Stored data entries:
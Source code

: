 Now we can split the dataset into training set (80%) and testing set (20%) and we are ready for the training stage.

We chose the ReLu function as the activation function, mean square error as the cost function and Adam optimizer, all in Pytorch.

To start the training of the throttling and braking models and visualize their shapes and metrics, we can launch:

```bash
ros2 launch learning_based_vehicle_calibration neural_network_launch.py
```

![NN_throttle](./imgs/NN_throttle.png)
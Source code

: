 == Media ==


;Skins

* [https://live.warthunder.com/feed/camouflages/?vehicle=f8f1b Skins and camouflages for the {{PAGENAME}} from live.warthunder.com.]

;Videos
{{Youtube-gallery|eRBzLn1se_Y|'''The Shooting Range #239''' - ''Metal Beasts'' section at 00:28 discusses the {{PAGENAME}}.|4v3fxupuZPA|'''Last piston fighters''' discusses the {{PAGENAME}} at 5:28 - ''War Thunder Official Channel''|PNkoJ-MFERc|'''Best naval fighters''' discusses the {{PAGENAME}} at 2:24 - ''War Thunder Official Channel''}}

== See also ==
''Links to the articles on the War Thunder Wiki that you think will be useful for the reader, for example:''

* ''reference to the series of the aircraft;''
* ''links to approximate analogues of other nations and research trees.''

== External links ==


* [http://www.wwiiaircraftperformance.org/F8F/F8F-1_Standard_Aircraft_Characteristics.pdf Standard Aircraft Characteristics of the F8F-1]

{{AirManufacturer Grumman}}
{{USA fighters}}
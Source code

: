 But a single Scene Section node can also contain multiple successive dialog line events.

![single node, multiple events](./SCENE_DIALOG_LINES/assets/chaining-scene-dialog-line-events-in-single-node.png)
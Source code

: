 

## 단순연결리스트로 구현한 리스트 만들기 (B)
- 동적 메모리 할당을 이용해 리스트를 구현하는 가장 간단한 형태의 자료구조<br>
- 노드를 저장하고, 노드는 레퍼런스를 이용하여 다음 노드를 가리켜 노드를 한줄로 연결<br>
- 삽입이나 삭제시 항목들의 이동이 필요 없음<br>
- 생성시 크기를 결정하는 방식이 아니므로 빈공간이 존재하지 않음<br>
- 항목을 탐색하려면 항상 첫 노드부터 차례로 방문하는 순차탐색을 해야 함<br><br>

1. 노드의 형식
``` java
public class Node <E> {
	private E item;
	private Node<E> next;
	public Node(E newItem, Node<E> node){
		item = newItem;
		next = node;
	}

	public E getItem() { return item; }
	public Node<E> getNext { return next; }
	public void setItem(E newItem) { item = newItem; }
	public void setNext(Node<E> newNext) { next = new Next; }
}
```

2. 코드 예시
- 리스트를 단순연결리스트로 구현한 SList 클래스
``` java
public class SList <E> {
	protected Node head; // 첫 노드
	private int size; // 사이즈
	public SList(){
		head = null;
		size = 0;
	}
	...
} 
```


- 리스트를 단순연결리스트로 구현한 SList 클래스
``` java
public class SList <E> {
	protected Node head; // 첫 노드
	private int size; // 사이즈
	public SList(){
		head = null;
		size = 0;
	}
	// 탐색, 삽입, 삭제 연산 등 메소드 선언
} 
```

**ABOUT THIS TASK:** Search term "private": return each line of the data that contains it.

**FINAL ANSWER:**
	private E item;
	private Node<E> next;
	private int size; // 사이즈
	private int size; // 사이즈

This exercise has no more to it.